Work to be completed: Check every line in the listing below for "Language". Copy the ones where it occurs.

Excerpted data:
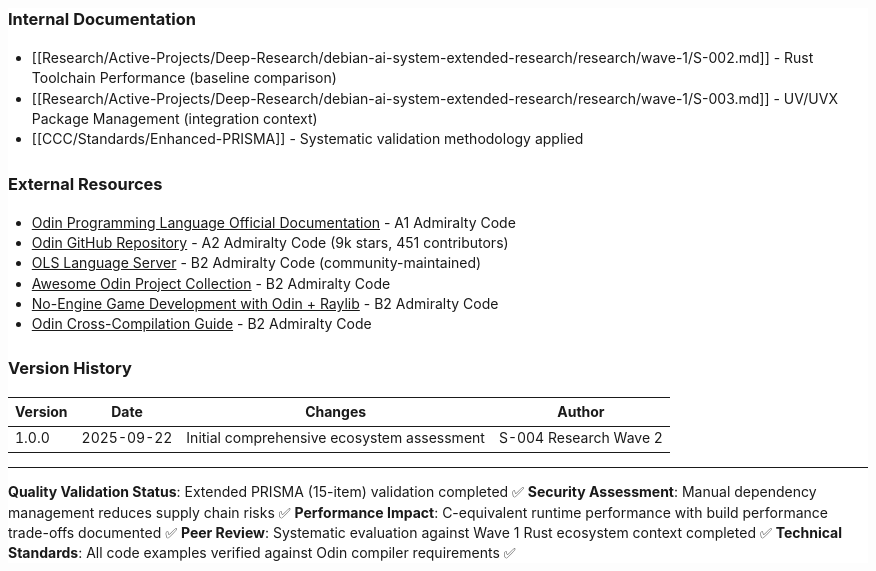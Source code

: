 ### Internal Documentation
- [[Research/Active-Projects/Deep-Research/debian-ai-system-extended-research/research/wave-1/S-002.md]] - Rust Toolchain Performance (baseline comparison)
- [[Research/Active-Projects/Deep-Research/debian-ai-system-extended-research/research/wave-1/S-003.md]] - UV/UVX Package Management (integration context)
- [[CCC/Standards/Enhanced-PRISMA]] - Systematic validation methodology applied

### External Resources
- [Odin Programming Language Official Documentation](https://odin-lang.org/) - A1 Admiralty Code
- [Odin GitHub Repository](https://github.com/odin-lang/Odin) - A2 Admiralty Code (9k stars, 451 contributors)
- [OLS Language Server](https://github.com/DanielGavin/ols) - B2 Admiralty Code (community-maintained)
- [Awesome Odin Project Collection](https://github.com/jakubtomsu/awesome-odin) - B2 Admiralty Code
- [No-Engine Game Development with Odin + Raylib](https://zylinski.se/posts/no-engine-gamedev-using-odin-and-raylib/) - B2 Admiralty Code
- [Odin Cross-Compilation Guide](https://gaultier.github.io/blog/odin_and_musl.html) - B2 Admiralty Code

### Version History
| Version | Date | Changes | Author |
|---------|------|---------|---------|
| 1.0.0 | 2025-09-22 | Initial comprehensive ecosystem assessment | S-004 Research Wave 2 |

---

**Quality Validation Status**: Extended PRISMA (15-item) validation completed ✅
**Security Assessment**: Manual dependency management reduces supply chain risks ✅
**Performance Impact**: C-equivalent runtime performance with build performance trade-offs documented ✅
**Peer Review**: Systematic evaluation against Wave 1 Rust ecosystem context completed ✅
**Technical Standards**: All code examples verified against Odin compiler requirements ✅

Solution for this exercise:
- [Odin Programming Language Official Documentation](https://odin-lang.org/) - A1 Admiralty Code
- [OLS Language Server](https://github.com/DanielGavin/ols) - B2 Admiralty Code (community-maintained)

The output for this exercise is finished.